=== Begin Enclosure ===

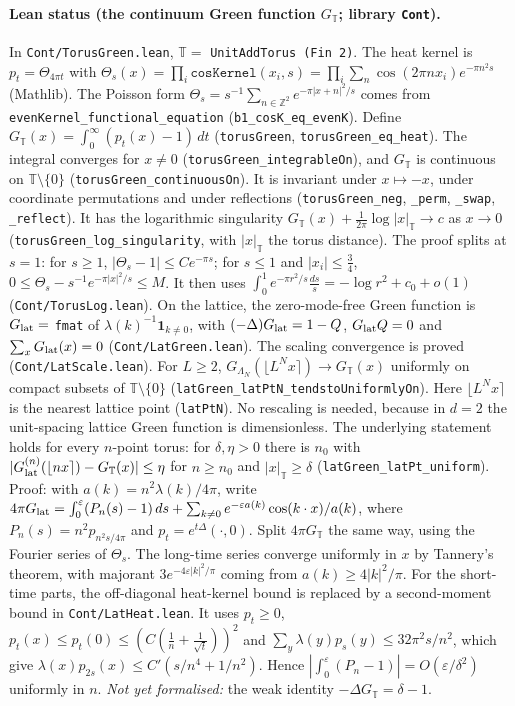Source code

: \documentclass[11pt]{amsart}
\theoremstyle{definition}
\theoremstyle{remark}
\numberwithin{equation}{section}
\newcommand{\Z}{\mathbb{Z}}
\newcommand{\T}{\mathbb{T}}
\begin{document}
\paragraph{Lean status (the continuum Green function $G_\T$; library \texttt{Cont}).}
In \texttt{Cont/TorusGreen.lean}, $\T=$ \texttt{UnitAddTorus (Fin 2)}. The heat kernel is
$p_t=\Theta_{4\pi t}$ with $\Theta_s(x)=\prod_i\texttt{cosKernel}(x_i,s)
=\prod_i\sum_{n}\cos(2\pi nx_i)e^{-\pi n^2s}$ (Mathlib). The Poisson form
$\Theta_s=s^{-1}\sum_{n\in\Z^2}e^{-\pi|x+n|^2/s}$ comes from \texttt{evenKernel\_functional\_equation}
(\texttt{b1\_cosK\_eq\_evenK}). Define
$G_\T(x)=\int_0^\infty(p_t(x)-1)\,dt$ (\texttt{torusGreen}, \texttt{torusGreen\_eq\_heat}).
The integral converges for $x\ne0$ (\texttt{torusGreen\_integrableOn}), and $G_\T$ is continuous on
$\T\setminus\{0\}$ (\texttt{torusGreen\_continuousOn}). It is invariant under $x\mapsto-x$, under
coordinate permutations and under reflections (\texttt{torusGreen\_neg}, \texttt{\_perm},
\texttt{\_swap}, \texttt{\_reflect}). It has the logarithmic singularity
$G_\T(x)+\frac1{2\pi}\log|x|_\T\to c$ as $x\to0$ (\texttt{torusGreen\_log\_singularity}, with
$|x|_\T$ the torus distance). The proof splits at $s=1$: for $s\ge1$, $|\Theta_s-1|\le Ce^{-\pi s}$;
for $s\le1$ and $|x_i|\le\frac34$, $0\le\Theta_s-s^{-1}e^{-\pi|x|^2/s}\le M$. It then uses
$\int_0^1e^{-\pi r^2/s}\frac{ds}s=-\log r^2+c_0+o(1)$ (\texttt{Cont/TorusLog.lean}).
On the lattice, the zero-mode-free Green function is $G_{\rm lat}=$ \texttt{fmat} of
$\lambda(k)^{-1}\mathbf 1_{k\ne0}$, with $(-\Delta)G_{\rm lat}=1-Q$, $G_{\rm lat}Q=0$ and
$\sum_xG_{\rm lat}(x)=0$ (\texttt{Cont/LatGreen.lean}).
The scaling convergence is proved (\texttt{Cont/LatScale.lean}). For $L\ge2$,
$G_{\Lambda_N}(\lfloor L^Nx\rceil)\to G_\T(x)$ uniformly on compact subsets of $\T\setminus\{0\}$
(\texttt{latGreen\_latPtN\_tendstoUniformlyOn}). Here $\lfloor L^Nx\rceil$ is the nearest lattice
point (\texttt{latPtN}). No rescaling is needed, because in $d=2$ the unit-spacing lattice Green
function is dimensionless. The underlying statement holds for every $n$-point torus: for
$\delta,\eta>0$ there is $n_0$ with $|G^{(n)}_{\rm lat}(\lfloor nx\rceil)-G_\T(x)|\le\eta$ for
$n\ge n_0$ and $|x|_\T\ge\delta$ (\texttt{latGreen\_latPt\_uniform}). Proof: with
$a(k)=n^2\lambda(k)/4\pi$, write $4\pi G_{\rm lat}=\int_0^\varepsilon(P_n(s)-1)\,ds+\sum_{k\ne0}
e^{-\varepsilon a(k)}\cos(k\cdot x)/a(k)$, where $P_n(s)=n^2p_{n^2s/4\pi}$ and $p_t=e^{t\Delta}(\cdot,0)$. Split $4\pi G_\T$ the same way, using the Fourier
series of $\Theta_s$. The long-time series converge uniformly in $x$ by Tannery's theorem, with
majorant $3e^{-4\varepsilon|k|^2/\pi}$ coming from $a(k)\ge4|k|^2/\pi$. For the short-time parts,
the off-diagonal heat-kernel bound is replaced by a second-moment bound in
\texttt{Cont/LatHeat.lean}. It uses $p_t\ge0$, $p_t(x)\le p_t(0)\le(C(\frac1n+\frac1{\sqrt t}))^2$
and $\sum_y\lambda(y)p_s(y)\le32\pi^2s/n^2$, which give
$\lambda(x)p_{2s}(x)\le C'(s/n^4+1/n^2)$. Hence
$|\int_0^\varepsilon(P_n-1)|=O(\varepsilon/\delta^2)$ uniformly in $n$.
\emph{Not yet formalised:} the weak identity $-\Delta G_\T=\delta-1$.
\end{document}
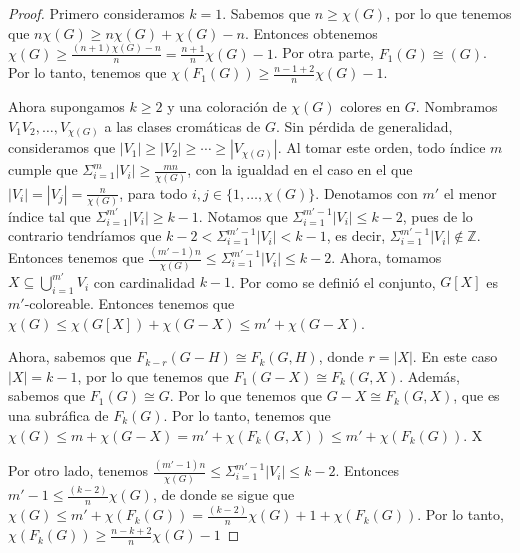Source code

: \begin{proof}
    Primero consideramos $k=1$. Sabemos que $n \geq \chi(G)$, por lo que tenemos
    que $n\chi(G) \geq n\chi(G) + \chi(G) -n$. Entonces obtenemos $\chi (G) \geq
    \frac{(n+1)\chi(G)-n}{n} = \frac{n+1}{n}\chi (G) -1$. Por otra parte,
    $F_1(G) \cong (G)$. Por lo tanto, tenemos que $\chi(F_1(G)) \geq
    \frac{n-1+2}{n} \chi(G) -1$.
        
    Ahora supongamos $k \geq 2$ y una coloraci\'on de $\chi(G)$ colores en $G$.
    Nombramos $V_1 V_2, \dots, V_{\chi(G)}$ a las clases crom\'aticas de $G$.
    Sin p\'erdida de generalidad, consideramos que $|V_1|\geq |V_2|\geq \cdots
    \geq |V_{\chi(G)}|$. Al tomar este orden, todo \'indice $m$ cumple que
    $\Sigma_{i=1}^{m}|V_i| \geq \frac{mn}{\chi(G)}$, con la igualdad en el caso
    en el que $|V_i| = |V_j| = \frac{n}{\chi(G)}$, para todo $i,j \in \{1,
    \dots, \chi(G)\}$. Denotamos con $m'$ el menor \'indice tal que
    $\Sigma_{i=1}^{m'}|V_i| \geq k-1$. Notamos que $\Sigma_{i=1}^{m'-1}|V_i|
    \leq k-2$, pues de lo contrario tendr\'iamos que
    $k-2<\Sigma_{i=1}^{m'-1}|V_i| < k-1$, es decir, $\Sigma_{i=1}^{m'-1}|V_i|
    \notin \mathbb{Z}$. Entonces tenemos que $\frac{(m'-1)n}{\chi(G)}\leq
    \Sigma_{i=1}^{m'-1}|V_i| \leq k-2$. Ahora, tomamos $X \subseteq
    \bigcup_{i=1}^{m'} V_i$ con cardinalidad $k-1$. Por como se defini\'o el
    conjunto, $G[X]$ es $m'$-coloreable.
    Entonces tenemos que  $\chi(G) \leq \chi(G[X])+\chi(G-X) \leq m' +
    \chi(G-X)$.
        
    Ahora, sabemos que $F_{k-r}(G-H) \cong F_k(G,H)$, donde $r = |X|$. En este
    caso $|X| = k-1$, por lo que tenemos que $F_1(G-X) \cong F_k(G,X)$.
    Adem\'as, sabemos que $F_1(G) \cong G$. Por lo que tenemos que $G-X \cong
    F_k(G,X)$, que es una subr\'afica de $F_k(G)$. Por lo tanto, tenemos que
    $\chi(G) \leq m + \chi(G-X) = m' + \chi(F_k(G,X)) \leq m' + \chi(F_k(G))$. X
            
    Por otro lado, tenemos $\frac{(m'-1)n}{\chi(G)}\leq \Sigma_{i=1}^{m'-1}|V_i|
    \leq k-2$. Entonces $m'-1 \leq \frac{(k-2)}{n}\chi(G)$, de donde se sigue
    que $\chi(G) \leq m' + \chi(F_k(G)) = \frac{(k-2)}{n}\chi(G) +1 +
    \chi(F_k(G))$. Por lo tanto, $\chi(F_k(G)) \geq \frac{n-k+2}{n} \chi(G) -1$
\end{proof}

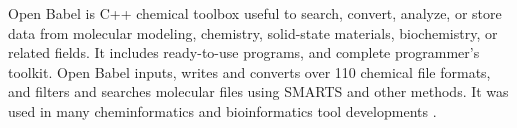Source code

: Open Babel is C++ chemical toolbox useful to search, convert, analyze, or store data from molecular modeling, chemistry, solid-state materials, biochemistry, or related fields. It includes ready-to-use programs, and complete programmer's toolkit. Open Babel inputs, writes and converts over 110 chemical file formats, and filters and searches molecular files using SMARTS and other methods. It was used in many cheminformatics and bioinformatics tool developments \cite{O_Boyle_2011}.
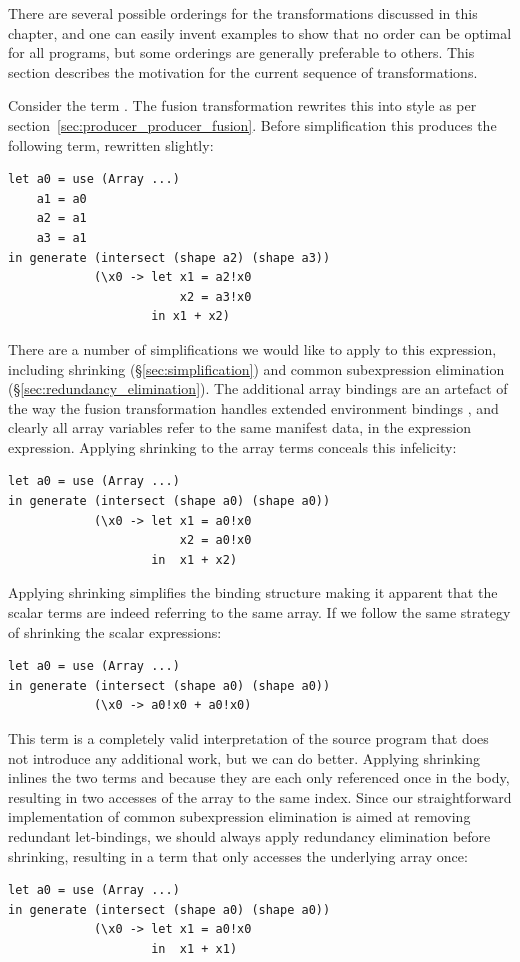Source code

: 
There are several possible orderings for the transformations discussed in this
chapter, and one can easily invent examples to show that no order can be optimal
for all programs, but some orderings are generally preferable to others. This
section describes the motivation for the current sequence of transformations.

Consider the term . The fusion transformation rewrites
this into  style as per
section~\ref{sec:producer_producer_fusion}. Before simplification this produces
the following term, rewritten slightly: 
%
\begin{lstlisting}[style=haskell]
let a0 = use (Array ...)
    a1 = a0
    a2 = a1
    a3 = a1
in generate (intersect (shape a2) (shape a3))
            (\x0 -> let x1 = a2!x0
                        x2 = a3!x0
                    in x1 + x2)
\end{lstlisting}
%
There are a number of simplifications we would like to apply to this expression,
including shrinking (\S\ref{sec:simplification}) and common subexpression
elimination (\S\ref{sec:redundancy_elimination}). The additional array bindings
are an artefact of the way the fusion transformation handles extended
environment bindings ,
and clearly all array variables refer to the same manifest data,  in
the expression expression. Applying shrinking to the array terms conceals this
infelicity:
%
\begin{lstlisting}[style=haskell]
let a0 = use (Array ...)
in generate (intersect (shape a0) (shape a0))
            (\x0 -> let x1 = a0!x0
                        x2 = a0!x0
                    in  x1 + x2)
\end{lstlisting}
%
Applying shrinking simplifies the binding structure making it apparent that the
scalar terms are indeed referring to the same array. If we follow the same
strategy of shrinking the scalar expressions:
%
\begin{lstlisting}[style=haskell]
let a0 = use (Array ...)
in generate (intersect (shape a0) (shape a0))
            (\x0 -> a0!x0 + a0!x0)
\end{lstlisting}
%
This term is a completely valid interpretation of the source program that does
not introduce any additional work, but we can do better. Applying shrinking
inlines the two terms  and  because they are each only
referenced once in the body, resulting in two accesses of the array to the same
index. Since our straightforward implementation of common subexpression
elimination is aimed at removing redundant let-bindings, we should always apply
redundancy elimination before shrinking, resulting in a term that only accesses
the underlying array once:
%
\begin{lstlisting}[style=haskell]
let a0 = use (Array ...)
in generate (intersect (shape a0) (shape a0))
            (\x0 -> let x1 = a0!x0
                    in  x1 + x1)
\end{lstlisting}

=== End Enclosure ===

**WORK TASK:**
All that is wanted is the lines above between the one containing "n_0$ and $|x|_\T\ge\delta$" and the one containing "Primero consideramos $k=1$.", inclusive, restated word for word, with pictures omitted.

**EXERCISE RESULT:**
$n\ge n_0$ and $|x|_\T\ge\delta$ (\texttt{latGreen\_latPt\_uniform}). Proof: with
$a(k)=n^2\lambda(k)/4\pi$, write $4\pi G_{\rm lat}=\int_0^\varepsilon(P_n(s)-1)\,ds+\sum_{k\ne0}
e^{-\varepsilon a(k)}\cos(k\cdot x)/a(k)$, where $P_n(s)=n^2p_{n^2s/4\pi}$ and $p_t=e^{t\Delta}(\cdot,0)$. Split $4\pi G_\T$ the same way, using the Fourier
series of $\Theta_s$. The long-time series converge uniformly in $x$ by Tannery's theorem, with
majorant $3e^{-4\varepsilon|k|^2/\pi}$ coming from $a(k)\ge4|k|^2/\pi$. For the short-time parts,
the off-diagonal heat-kernel bound is replaced by a second-moment bound in
\texttt{Cont/LatHeat.lean}. It uses $p_t\ge0$, $p_t(x)\le p_t(0)\le(C(\frac1n+\frac1{\sqrt t}))^2$
and $\sum_y\lambda(y)p_s(y)\le32\pi^2s/n^2$, which give
$\lambda(x)p_{2s}(x)\le C'(s/n^4+1/n^2)$. Hence
$|\int_0^\varepsilon(P_n-1)|=O(\varepsilon/\delta^2)$ uniformly in $n$.
\emph{Not yet formalised:} the weak identity $-\Delta G_\T=\delta-1$.
\end{document}
Source code

: \begin{proof}
    Primero consideramos $k=1$. Sabemos que $n \geq \chi(G)$, por lo que tenemos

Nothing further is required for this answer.